Yesterday I helped launch the government’s Data Science Ethical Framework at Nesta, alongside Cabinet Office minister Matthew Hancock. Here’s what I said.
Almost everything we do now is captured as data - where we go, what we buy, who we talk to, and data is very much part of daily work at Nesta. We are involved heavily as an investor in some of the most promising early stage companies developing algorithms, such as Featurespace or Cogbooks; as a shaper of new kinds of statistics, for example combining open, commercial data and web-scraping to understand the economy in Tech Nation 2016; we’ve promoted data for social progress; helped use open data to solve public challenges; and are active in experiments right on the forefront of ethics, such as Dementia Citizens.
All of that makes us supportive of anything that will make it easier to run useful, imaginative experiments in data, and supportive of anything that makes it more likely that data can serve the public interest.
The UK has a remarkable history in this space. It pioneered many initiatives that we would now describe as ‘data first’, gathering data to discover patterns rather than waiting for theories. The UK parliament’s Blue Books collected vast quantities of data. Figures like William Playfair (inventor of the line graph, bar and pie charts) made data accessible as well as insightful. William Petty invented much of modern economics through creating new ways of orchestrating data on income and assets.

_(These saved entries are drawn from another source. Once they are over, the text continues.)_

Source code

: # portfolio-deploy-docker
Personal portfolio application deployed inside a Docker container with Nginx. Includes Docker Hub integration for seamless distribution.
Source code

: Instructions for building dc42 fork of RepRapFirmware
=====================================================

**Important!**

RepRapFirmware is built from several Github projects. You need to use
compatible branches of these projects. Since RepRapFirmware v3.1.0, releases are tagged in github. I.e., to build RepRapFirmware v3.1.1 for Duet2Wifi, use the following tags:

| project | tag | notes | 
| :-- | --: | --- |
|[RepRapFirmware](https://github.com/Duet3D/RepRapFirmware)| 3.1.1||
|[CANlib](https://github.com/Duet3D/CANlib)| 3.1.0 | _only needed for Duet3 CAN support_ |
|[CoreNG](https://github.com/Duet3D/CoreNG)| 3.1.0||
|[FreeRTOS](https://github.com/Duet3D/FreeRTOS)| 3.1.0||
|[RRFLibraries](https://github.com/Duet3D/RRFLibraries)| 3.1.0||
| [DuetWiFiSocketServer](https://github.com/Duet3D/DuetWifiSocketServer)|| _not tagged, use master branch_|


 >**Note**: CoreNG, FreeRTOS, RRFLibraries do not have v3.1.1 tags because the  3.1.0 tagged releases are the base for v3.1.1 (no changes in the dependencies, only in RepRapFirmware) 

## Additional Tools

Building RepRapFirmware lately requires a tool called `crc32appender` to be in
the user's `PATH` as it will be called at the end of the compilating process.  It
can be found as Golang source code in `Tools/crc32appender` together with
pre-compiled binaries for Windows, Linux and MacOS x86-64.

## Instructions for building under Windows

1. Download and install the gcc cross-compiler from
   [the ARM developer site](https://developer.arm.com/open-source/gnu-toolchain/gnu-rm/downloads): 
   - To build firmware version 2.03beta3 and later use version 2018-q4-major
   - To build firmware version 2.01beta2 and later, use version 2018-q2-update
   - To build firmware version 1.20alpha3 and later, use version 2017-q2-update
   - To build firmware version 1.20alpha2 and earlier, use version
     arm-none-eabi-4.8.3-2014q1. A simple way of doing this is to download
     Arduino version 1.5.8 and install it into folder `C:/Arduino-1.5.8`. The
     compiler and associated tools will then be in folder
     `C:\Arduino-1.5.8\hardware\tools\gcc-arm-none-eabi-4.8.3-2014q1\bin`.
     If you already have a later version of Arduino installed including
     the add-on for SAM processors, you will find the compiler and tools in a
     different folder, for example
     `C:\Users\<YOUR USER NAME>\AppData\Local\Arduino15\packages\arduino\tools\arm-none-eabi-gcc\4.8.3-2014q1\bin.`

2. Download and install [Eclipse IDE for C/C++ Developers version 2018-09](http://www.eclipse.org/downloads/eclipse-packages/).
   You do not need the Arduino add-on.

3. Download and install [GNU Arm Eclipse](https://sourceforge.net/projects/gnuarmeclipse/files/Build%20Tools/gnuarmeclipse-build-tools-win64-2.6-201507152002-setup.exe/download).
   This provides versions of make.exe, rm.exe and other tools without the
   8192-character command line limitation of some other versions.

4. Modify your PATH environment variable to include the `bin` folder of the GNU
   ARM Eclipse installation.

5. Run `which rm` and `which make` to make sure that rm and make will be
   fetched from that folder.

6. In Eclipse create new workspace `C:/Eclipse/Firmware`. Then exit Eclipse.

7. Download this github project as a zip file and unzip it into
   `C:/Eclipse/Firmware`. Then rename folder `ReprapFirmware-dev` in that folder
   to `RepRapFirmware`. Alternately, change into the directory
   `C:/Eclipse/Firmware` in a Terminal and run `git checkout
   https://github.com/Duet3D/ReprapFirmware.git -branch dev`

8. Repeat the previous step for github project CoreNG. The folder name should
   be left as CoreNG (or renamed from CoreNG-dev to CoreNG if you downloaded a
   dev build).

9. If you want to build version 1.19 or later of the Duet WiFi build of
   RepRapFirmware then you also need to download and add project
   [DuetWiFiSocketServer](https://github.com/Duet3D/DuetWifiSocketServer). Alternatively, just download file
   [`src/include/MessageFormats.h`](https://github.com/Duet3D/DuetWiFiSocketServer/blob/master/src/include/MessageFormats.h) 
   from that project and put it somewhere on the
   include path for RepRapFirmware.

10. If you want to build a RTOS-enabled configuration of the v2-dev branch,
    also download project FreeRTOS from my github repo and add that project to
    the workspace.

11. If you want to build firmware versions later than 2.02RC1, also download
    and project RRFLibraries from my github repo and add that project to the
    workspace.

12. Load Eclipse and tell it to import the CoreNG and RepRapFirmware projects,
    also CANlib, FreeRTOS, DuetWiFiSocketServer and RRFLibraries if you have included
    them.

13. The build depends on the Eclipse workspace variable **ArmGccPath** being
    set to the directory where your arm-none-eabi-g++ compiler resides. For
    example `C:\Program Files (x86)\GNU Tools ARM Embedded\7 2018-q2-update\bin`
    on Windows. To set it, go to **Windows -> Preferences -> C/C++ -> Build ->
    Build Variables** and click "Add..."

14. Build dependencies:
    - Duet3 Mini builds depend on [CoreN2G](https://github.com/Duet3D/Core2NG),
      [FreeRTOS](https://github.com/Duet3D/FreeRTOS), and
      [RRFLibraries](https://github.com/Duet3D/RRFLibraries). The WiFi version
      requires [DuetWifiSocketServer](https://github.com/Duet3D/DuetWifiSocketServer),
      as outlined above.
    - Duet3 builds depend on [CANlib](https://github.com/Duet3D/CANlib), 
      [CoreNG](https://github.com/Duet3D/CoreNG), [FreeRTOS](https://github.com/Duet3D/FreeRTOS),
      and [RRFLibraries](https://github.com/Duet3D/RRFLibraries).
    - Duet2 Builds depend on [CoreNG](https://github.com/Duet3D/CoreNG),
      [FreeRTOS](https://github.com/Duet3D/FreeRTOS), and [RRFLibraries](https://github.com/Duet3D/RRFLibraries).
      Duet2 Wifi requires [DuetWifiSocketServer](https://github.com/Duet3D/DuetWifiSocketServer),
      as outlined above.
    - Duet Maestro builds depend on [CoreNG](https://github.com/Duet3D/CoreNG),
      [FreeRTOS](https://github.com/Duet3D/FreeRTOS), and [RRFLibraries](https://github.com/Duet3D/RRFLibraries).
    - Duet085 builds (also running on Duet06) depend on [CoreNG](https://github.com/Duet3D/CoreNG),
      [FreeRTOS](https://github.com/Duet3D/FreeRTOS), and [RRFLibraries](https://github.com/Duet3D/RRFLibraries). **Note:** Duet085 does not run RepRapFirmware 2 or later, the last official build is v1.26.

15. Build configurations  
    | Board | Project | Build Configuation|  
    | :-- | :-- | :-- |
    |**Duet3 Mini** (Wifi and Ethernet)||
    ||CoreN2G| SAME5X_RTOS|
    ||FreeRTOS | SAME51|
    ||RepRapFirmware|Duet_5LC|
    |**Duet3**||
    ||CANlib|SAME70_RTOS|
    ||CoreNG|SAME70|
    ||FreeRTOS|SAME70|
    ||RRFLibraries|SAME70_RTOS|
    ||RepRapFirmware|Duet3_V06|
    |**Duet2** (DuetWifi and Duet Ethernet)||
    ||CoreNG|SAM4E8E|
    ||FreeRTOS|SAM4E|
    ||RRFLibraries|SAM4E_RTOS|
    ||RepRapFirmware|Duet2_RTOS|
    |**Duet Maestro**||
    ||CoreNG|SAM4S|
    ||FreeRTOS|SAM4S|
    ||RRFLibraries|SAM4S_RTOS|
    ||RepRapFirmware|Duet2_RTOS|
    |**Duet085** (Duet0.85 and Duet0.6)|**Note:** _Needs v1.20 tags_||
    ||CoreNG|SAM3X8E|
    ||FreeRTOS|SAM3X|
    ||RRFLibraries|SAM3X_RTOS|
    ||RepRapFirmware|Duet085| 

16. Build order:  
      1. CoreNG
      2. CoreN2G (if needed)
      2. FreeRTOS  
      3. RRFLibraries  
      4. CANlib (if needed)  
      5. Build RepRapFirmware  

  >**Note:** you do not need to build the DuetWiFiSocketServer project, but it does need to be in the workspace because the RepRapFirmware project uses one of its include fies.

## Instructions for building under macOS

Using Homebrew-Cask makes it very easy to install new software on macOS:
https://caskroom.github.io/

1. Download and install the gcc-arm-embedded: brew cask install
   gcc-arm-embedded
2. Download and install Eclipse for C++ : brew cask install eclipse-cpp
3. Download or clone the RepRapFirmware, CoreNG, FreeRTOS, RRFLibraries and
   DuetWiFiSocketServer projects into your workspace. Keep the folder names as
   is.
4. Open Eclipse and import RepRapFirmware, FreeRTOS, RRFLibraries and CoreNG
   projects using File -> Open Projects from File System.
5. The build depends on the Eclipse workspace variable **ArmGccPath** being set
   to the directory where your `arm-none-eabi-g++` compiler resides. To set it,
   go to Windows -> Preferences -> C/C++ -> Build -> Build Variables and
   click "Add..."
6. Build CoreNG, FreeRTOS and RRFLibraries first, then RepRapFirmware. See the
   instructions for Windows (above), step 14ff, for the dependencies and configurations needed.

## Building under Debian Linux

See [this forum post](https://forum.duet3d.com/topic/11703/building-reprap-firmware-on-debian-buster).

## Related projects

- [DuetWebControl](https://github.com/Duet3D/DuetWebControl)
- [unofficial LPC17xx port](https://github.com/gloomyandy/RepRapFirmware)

John Snow invented crucial parts of modern public health through his analysis of cholera in mid-19th century, alongside seminal figures like Florence Nightingale.
It’s fascinating that three centuries ago this field was called ‘political arithmetic’ (or, to be more precise, ‘political arithmetick’). The heart of the issue today is that data is inevitably political, with a small p, as well as technical. It creates, shifts and reshapes power. And it inevitably touches on acutely ethical issues.
The dramatically more powerful tools now available for gathering and analysing make this even more obvious. Data becomes most valuable when connected and combined. But data also potentially becomes most dangerous when it’s connected and combined. That’s why, from a policy perspective, two routes have to be pursued in close tandem. On the one hand, we have to make it easier to combine data of all kinds so as to discover the greatest use of values, by spotting patterns, so as to better predict and analyse. On the other hand, we also have to put in place stronger protections against abuse and cultivate a constant dialogue to ensure that we reap the greatest potential benefits with the fewest possible harms.
That’s not easy. The public are right to distrust big institutions that have in the past been careless with their data: civil servants leaving computer discs in car parks or private companies losing vast databases. It’s also not easy because the data science field itself tends to be more fascinated with means than with ends, and has often failed to explain what problem it is trying to solve, or what need is being met.
The good news is that although there are plenty of gaps in public understanding and knowledge, citizens are highly pragmatic, willing to accept trade-offs, and to share data if they can see a benefit, even with the most sensitive personal data.
But that pragmatism is highly context specific. We can try to define general principles and then deduce specific applications. But in practice the discussions have to be around particular cases in particular places and times.
Government has no choice but to be part of the conversation. Private organisations can and should attempt to embed ethics and engage the public. But ultimately the rules will have to involve accountable public power, and it’s neither fair nor realistic to expect private firms to solve problems which are by their nature public.
That’s why a few months ago I proposed the creation of a Machine Intelligence Commission, learning from lessons in other fields, such as human fertilisation, to help navigate a route through the potential minefields of powerful new algorithms and data uses.
When they work well, commissions of this kind make it easier to experiment and innovate, striking a proportionate balance between freedoms and restraints. They participate actively in public dialogue and help people think through what’s possible and desirable. That’s going to be vital in relation to data and machine intelligence in fields like health, transport or security. By contrast, if governments ignore the question of data ethics, then it’s fairly guaranteed that periodic public backlashes will make it much harder to reap the full benefits of new tools.
Knowledge is power. It’s never wholly neutral. That’s why it’s right that scrutiny, argument and, yes, democracy, play their part in the next evolutions of data and machine intelligence.